9.2.10

Os sapatos de plástico talvez morram

A primeira cena que chama os meus olhos é um homem velho segurando sapatos de mulher nas mãos e aflição nos olhos. Foi preciso que a mulher desmaiasse para que o centro público de saúde a atendesse. A indignação foi embora no mesmo instante em que o medo de perder a companheira se fez presente. Daí, o homem já não se preocupava com nada além de tê-la de volta. Se os dois passaram a tarde a esperar atendimento, se a febre dela era tanta, se faltaram médicos, se não há o que culpar, já que o estado é uma torta de frutas podres por todos os lados... Nada disso tinha mais importância.

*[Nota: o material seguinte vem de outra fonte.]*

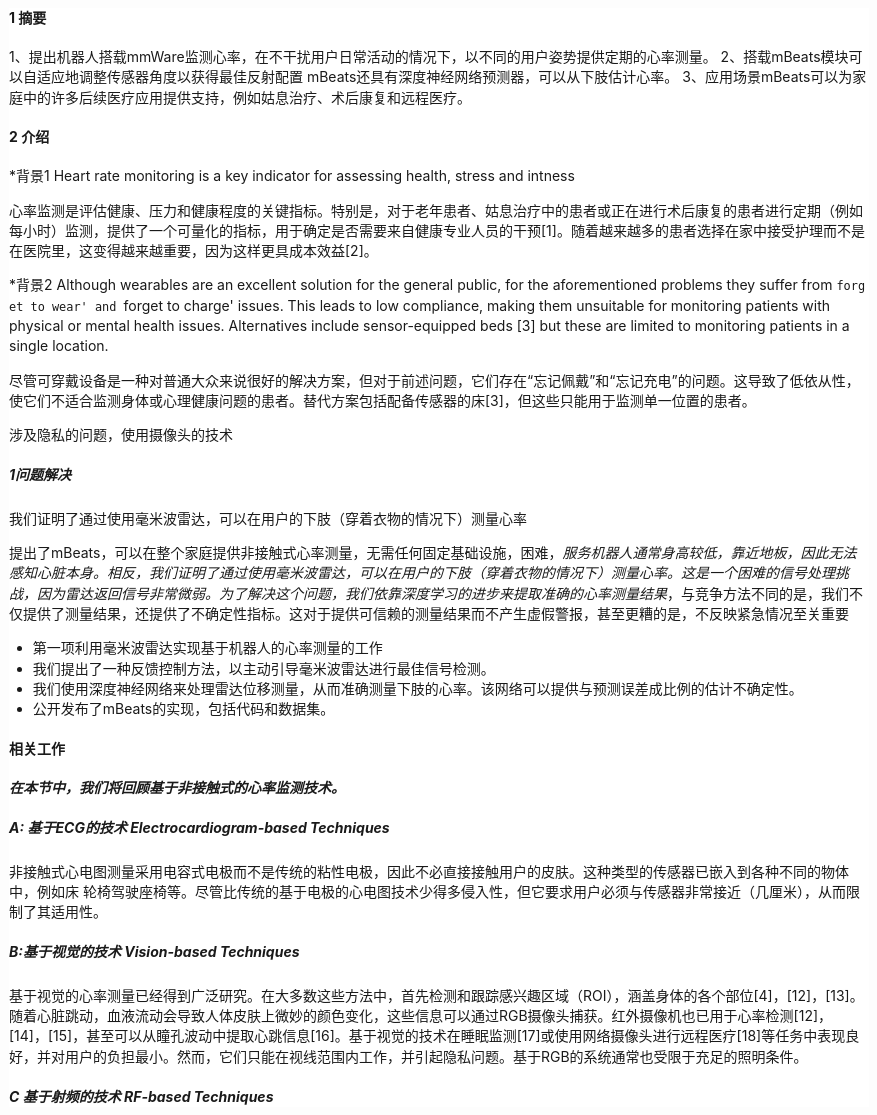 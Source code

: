 

#### 1 摘要

1、提出机器人搭载mmWare监测心率，在不干扰用户日常活动的情况下，以不同的用户姿势提供定期的心率测量。
2、搭载mBeats模块可以自适应地调整传感器角度以获得最佳反射配置 mBeats还具有深度神经网络预测器，可以从下肢估计心率。
3、应用场景mBeats可以为家庭中的许多后续医疗应用提供支持，例如姑息治疗、术后康复和远程医疗。


#### 2 介绍

*背景1 Heart rate monitoring is a key indicator for assessing health, stress and intness

心率监测是评估健康、压力和健康程度的关键指标。特别是，对于老年患者、姑息治疗中的患者或正在进行术后康复的患者进行定期（例如每小时）监测，提供了一个可量化的指标，用于确定是否需要来自健康专业人员的干预[1]。随着越来越多的患者选择在家中接受护理而不是在医院里，这变得越来越重要，因为这样更具成本效益[2]。

*背景2 Although wearables are an excellent solution for the general public, for the aforementioned problems they suffer from `forget to wear' and `forget to charge' issues. This leads to low compliance, making them unsuitable for monitoring patients with physical or mental health issues. Alternatives include sensor-equipped beds [3] but these are limited to monitoring patients in a single location.


尽管可穿戴设备是一种对普通大众来说很好的解决方案，但对于前述问题，它们存在“忘记佩戴”和“忘记充电”的问题。这导致了低依从性，使它们不适合监测身体或心理健康问题的患者。替代方案包括配备传感器的床[3]，但这些只能用于监测单一位置的患者。



涉及隐私的问题，使用摄像头的技术


##### 1问题解决

我们证明了通过使用毫米波雷达，可以在用户的下肢（穿着衣物的情况下）测量心率

  
提出了mBeats，可以在整个家庭提供非接触式心率测量，无需任何固定基础设施，困难，*服务机器人通常身高较低，靠近地板，因此无法感知心脏本身。相反，我们证明了通过使用毫米波雷达，可以在用户的下肢（穿着衣物的情况下）测量心率。这是一个困难的信号处理挑战，因为雷达返回信号非常微弱。为了解决这个问题，我们依靠深度学习的进步来提取准确的心率测量结果*，与竞争方法不同的是，我们不仅提供了测量结果，还提供了不确定性指标。这对于提供可信赖的测量结果而不产生虚假警报，甚至更糟的是，不反映紧急情况至关重要


- 第一项利用毫米波雷达实现基于机器人的心率测量的工作
- 我们提出了一种反馈控制方法，以主动引导毫米波雷达进行最佳信号检测。
- 我们使用深度神经网络来处理雷达位移测量，从而准确测量下肢的心率。该网络可以提供与预测误差成比例的估计不确定性。
- 公开发布了mBeats的实现，包括代码和数据集。

#### 相关工作

***在本节中，我们将回顾基于非接触式的心率监测技术。***
##### A: 基于ECG的技术 Electrocardiogram-based Techniques

非接触式心电图测量采用电容式电极而不是传统的粘性电极，因此不必直接接触用户的皮肤。这种类型的传感器已嵌入到各种不同的物体中，例如床 轮椅驾驶座椅等。尽管比传统的基于电极的心电图技术少得多侵入性，但它要求用户必须与传感器非常接近（几厘米），从而限制了其适用性。

##### B:基于视觉的技术 Vision-based Techniques

基于视觉的心率测量已经得到广泛研究。在大多数这些方法中，首先检测和跟踪感兴趣区域（ROI），涵盖身体的各个部位[4]，[12]，[13]。随着心脏跳动，血液流动会导致人体皮肤上微妙的颜色变化，这些信息可以通过RGB摄像头捕获。红外摄像机也已用于心率检测[12]，[14]，[15]，甚至可以从瞳孔波动中提取心跳信息[16]。基于视觉的技术在睡眠监测[17]或使用网络摄像头进行远程医疗[18]等任务中表现良好，并对用户的负担最小。然而，它们只能在视线范围内工作，并引起隐私问题。基于RGB的系统通常也受限于充足的照明条件。

##### C 基于射频的技术 RF-based Techniques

Pedimos que ele tirasse uma foto para divulgar, na matéria do jornal, a falta de atendimento. Ele apenas balançou a cabeça em consentimento. O sofrimento estava estampado naqueles olhos, naquelas mãos que grudavam entre os dedos o sapato de plástico. E apertavam, mexendo apenas os dedos da mão e olhando fixo o corredor que levava às salas médicas. A carência do ser humano é facilmente flagrada e já não causa tanta surpresa; o amor entre os seres humanos, em meio a toda carência a que eles estão submetidos faz até as almas canonizadas repensarem a existência. Aquele homem esperava sua companheira com a mesma aflição que os haitianos esperam o resgate de seus familiares amados por quase um mês. Da mesma forma que as vítimas das chuvas esperam seus queridos voltarem, talvez na próxima enchente. As chuvas, os terremotos, as doenças, o governo, o descaso, a injustiça tentam semear o descontrole entre a humanidade. Quando meus olhos se deixam chamar por uma cena de carinho em meio ao desespero, é um sinal de que o ser humano fala “não” ao descontrole, e segura, com a força dos que buscam a vida, sua essência celestial.